**Task item**
The copy you print must match the listing exactly, with its pictures removed.

**Data shown**
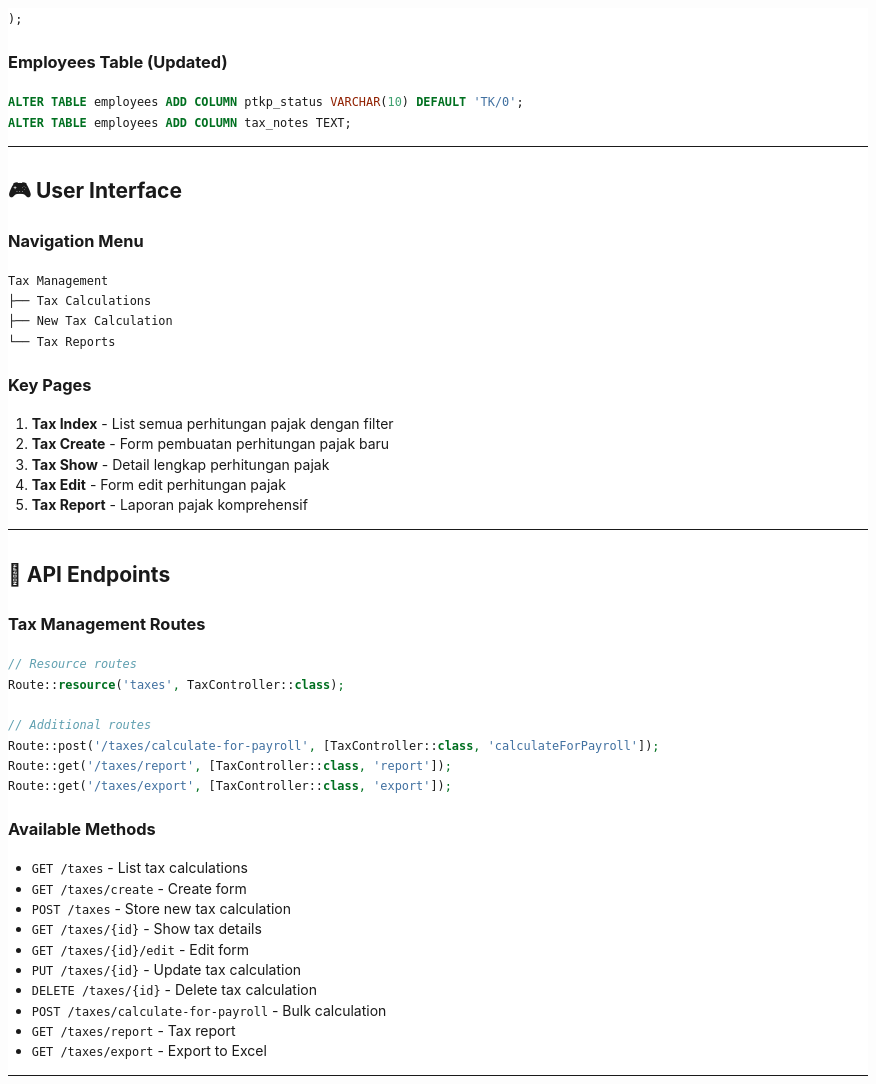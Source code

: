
 ```sql
);
```

### **Employees Table (Updated)**
```sql
ALTER TABLE employees ADD COLUMN ptkp_status VARCHAR(10) DEFAULT 'TK/0';
ALTER TABLE employees ADD COLUMN tax_notes TEXT;
```

---

## 🎮 **User Interface**

### **Navigation Menu**
```
Tax Management
├── Tax Calculations
├── New Tax Calculation
└── Tax Reports
```

### **Key Pages**
1. **Tax Index** - List semua perhitungan pajak dengan filter
2. **Tax Create** - Form pembuatan perhitungan pajak baru
3. **Tax Show** - Detail lengkap perhitungan pajak
4. **Tax Edit** - Form edit perhitungan pajak
5. **Tax Report** - Laporan pajak komprehensif

---

## 🔧 **API Endpoints**

### **Tax Management Routes**
```php
// Resource routes
Route::resource('taxes', TaxController::class);

// Additional routes
Route::post('/taxes/calculate-for-payroll', [TaxController::class, 'calculateForPayroll']);
Route::get('/taxes/report', [TaxController::class, 'report']);
Route::get('/taxes/export', [TaxController::class, 'export']);
```

### **Available Methods**
- `GET /taxes` - List tax calculations
- `GET /taxes/create` - Create form
- `POST /taxes` - Store new tax calculation
- `GET /taxes/{id}` - Show tax details
- `GET /taxes/{id}/edit` - Edit form
- `PUT /taxes/{id}` - Update tax calculation
- `DELETE /taxes/{id}` - Delete tax calculation
- `POST /taxes/calculate-for-payroll` - Bulk calculation
- `GET /taxes/report` - Tax report
- `GET /taxes/export` - Export to Excel

---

**Solution for this task**
Source code

:
 ```sql
);
```

### **Employees Table (Updated)**
```sql
ALTER TABLE employees ADD COLUMN ptkp_status VARCHAR(10) DEFAULT 'TK/0';
ALTER TABLE employees ADD COLUMN tax_notes TEXT;
```

---

## 🎮 **User Interface**

### **Navigation Menu**
```
Tax Management
├── Tax Calculations
├── New Tax Calculation
└── Tax Reports
```

### **Key Pages**
1. **Tax Index** - List semua perhitungan pajak dengan filter
2. **Tax Create** - Form pembuatan perhitungan pajak baru
3. **Tax Show** - Detail lengkap perhitungan pajak
4. **Tax Edit** - Form edit perhitungan pajak
5. **Tax Report** - Laporan pajak komprehensif

---

## 🔧 **API Endpoints**

### **Tax Management Routes**
```php
// Resource routes
Route::resource('taxes', TaxController::class);

// Additional routes
Route::post('/taxes/calculate-for-payroll', [TaxController::class, 'calculateForPayroll']);
Route::get('/taxes/report', [TaxController::class, 'report']);
Route::get('/taxes/export', [TaxController::class, 'export']);
```

### **Available Methods**
- `GET /taxes` - List tax calculations
- `GET /taxes/create` - Create form
- `POST /taxes` - Store new tax calculation
- `GET /taxes/{id}` - Show tax details
- `GET /taxes/{id}/edit` - Edit form
- `PUT /taxes/{id}` - Update tax calculation
- `DELETE /taxes/{id}` - Delete tax calculation
- `POST /taxes/calculate-for-payroll` - Bulk calculation
- `GET /taxes/report` - Tax report
- `GET /taxes/export` - Export to Excel

---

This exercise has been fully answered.